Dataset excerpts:
━━━━━━

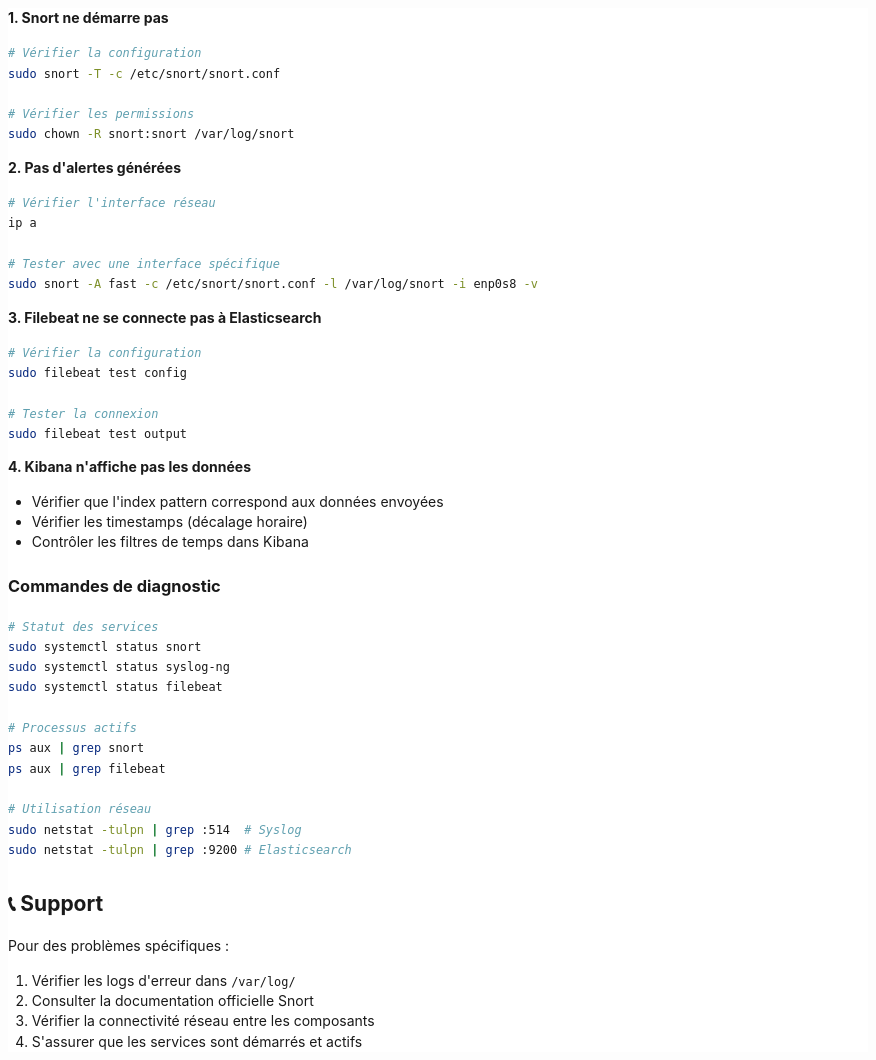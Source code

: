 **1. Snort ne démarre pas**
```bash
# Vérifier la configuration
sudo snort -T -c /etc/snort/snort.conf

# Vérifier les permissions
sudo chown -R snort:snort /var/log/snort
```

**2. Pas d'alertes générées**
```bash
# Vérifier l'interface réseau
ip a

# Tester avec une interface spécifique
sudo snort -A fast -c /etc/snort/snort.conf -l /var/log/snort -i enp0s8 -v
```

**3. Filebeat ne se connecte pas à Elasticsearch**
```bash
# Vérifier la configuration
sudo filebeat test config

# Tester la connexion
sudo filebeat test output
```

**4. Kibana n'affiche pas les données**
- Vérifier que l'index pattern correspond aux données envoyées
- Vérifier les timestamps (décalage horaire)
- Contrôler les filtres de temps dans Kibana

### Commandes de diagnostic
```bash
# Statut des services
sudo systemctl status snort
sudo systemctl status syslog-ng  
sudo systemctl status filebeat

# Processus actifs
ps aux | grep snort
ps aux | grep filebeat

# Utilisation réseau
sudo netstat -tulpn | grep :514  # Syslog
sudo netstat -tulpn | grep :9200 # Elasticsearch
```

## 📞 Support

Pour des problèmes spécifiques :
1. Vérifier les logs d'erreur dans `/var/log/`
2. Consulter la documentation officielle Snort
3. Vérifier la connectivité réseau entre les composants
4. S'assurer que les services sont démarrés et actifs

━━━━━━

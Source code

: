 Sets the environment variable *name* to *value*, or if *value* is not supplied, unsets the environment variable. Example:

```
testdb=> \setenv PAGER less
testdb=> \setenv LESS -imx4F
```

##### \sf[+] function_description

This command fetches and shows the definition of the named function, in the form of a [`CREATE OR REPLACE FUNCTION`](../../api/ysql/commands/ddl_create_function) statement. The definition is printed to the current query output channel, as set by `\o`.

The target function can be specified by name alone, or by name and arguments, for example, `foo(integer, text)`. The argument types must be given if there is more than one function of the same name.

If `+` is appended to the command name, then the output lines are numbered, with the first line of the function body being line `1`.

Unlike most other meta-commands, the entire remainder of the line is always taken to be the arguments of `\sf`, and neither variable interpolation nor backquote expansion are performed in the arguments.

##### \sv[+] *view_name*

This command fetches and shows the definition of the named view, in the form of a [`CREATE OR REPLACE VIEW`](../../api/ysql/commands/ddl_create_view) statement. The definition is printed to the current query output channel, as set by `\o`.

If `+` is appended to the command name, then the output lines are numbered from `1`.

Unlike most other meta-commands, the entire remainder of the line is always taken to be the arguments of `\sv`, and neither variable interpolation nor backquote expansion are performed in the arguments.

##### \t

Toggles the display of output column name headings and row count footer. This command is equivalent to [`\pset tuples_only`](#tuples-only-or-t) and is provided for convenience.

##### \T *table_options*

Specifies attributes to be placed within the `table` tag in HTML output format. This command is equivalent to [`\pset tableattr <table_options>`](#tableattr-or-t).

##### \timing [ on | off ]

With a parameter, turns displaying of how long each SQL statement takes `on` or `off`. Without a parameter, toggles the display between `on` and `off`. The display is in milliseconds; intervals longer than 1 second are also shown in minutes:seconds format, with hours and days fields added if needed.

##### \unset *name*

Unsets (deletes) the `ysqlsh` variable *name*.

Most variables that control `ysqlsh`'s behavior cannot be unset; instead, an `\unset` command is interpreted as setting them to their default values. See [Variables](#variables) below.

━━━━━━

Task instructions: Using the records above, say how many lines contain the string "shows"; offer no other text.

Task solution: 2